Why Is It Important to Update Your Home’s Zillow Information?
While there are no guarantees that adding additional information to your home’s Zillow page will result in an increase to its Zestimate, it certainly cannot hurt. If features that exist in your home, such as a fenced-in yard or hardwood floors, are not selected in Zillow, the site will assume you do not have them, and your Zestimate will suffer. You’ll also want potential buyers to be able to see all of the amenities your home has to offer. While the description of your home and what you like about it may not directly affect its Zestimate, they will certainly impact potential buyers’ decisions about whether to consider your listing in their home-buying process. It is also important to list your home as “for sale” on Zillow once you have updated the listing information. Many people in the market to buy a home will “fly over” a neighborhood they are interested in moving to. When you list your home as “for sale” with Zillow, a red house symbol appears over your property on their map to alert buyers that it is available. Buyers can then click on the red home symbol to see the Zillow page that includes the detailed information that you’ve provided. By keeping your listing up-to-date and thorough, you increase the likelihood that prospective buyers will form a positive opinion of your home and contact their realtors to view it in person. Zillow’s unique algorithms update its collection of property values three times a week, based on information from both public data and user-submitted data. According to Zillow, “the vast majority of Zestimates are within 10 percent of the selling price of the home.”
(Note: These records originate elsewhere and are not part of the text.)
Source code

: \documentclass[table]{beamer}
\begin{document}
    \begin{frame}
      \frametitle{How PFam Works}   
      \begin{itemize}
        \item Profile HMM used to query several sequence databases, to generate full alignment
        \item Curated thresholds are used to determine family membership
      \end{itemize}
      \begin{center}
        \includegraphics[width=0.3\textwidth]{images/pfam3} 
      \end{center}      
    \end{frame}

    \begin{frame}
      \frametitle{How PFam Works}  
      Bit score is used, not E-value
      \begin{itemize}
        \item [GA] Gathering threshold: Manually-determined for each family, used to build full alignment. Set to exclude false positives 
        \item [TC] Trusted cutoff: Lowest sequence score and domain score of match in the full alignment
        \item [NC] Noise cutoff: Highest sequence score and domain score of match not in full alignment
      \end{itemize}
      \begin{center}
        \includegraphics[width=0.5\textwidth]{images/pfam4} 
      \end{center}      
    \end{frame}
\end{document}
But Zestimates are only as accurate as the data behind them, so if the number of bedrooms or bathrooms in a home, its square footage, or its lot size is inaccurate on Zillow, the Zestimate will be off. Users can correct these mistakes, However, Zillow cautions that updating a property’s details won’t result in an immediate change in the home’s Zestimate, and sometimes won’t result in any change at all. For example, having a fourth bathroom may not necessarily do much for home values in your town. So, inputting this information may not have any effect at all. Along with accepting user-submitted data, Zillow deals with problems of inaccuracy by reporting estimated value ranges for individual properties. The smaller the range, the more reliable the Zestimate because it means Zillow has more data available on that property. Looking at the high and low end of the range will give you a better sense of what a home is worth. Zillow calls its Zestimates a starting point to determine home values, so users should not consider them to be appraisals in any way.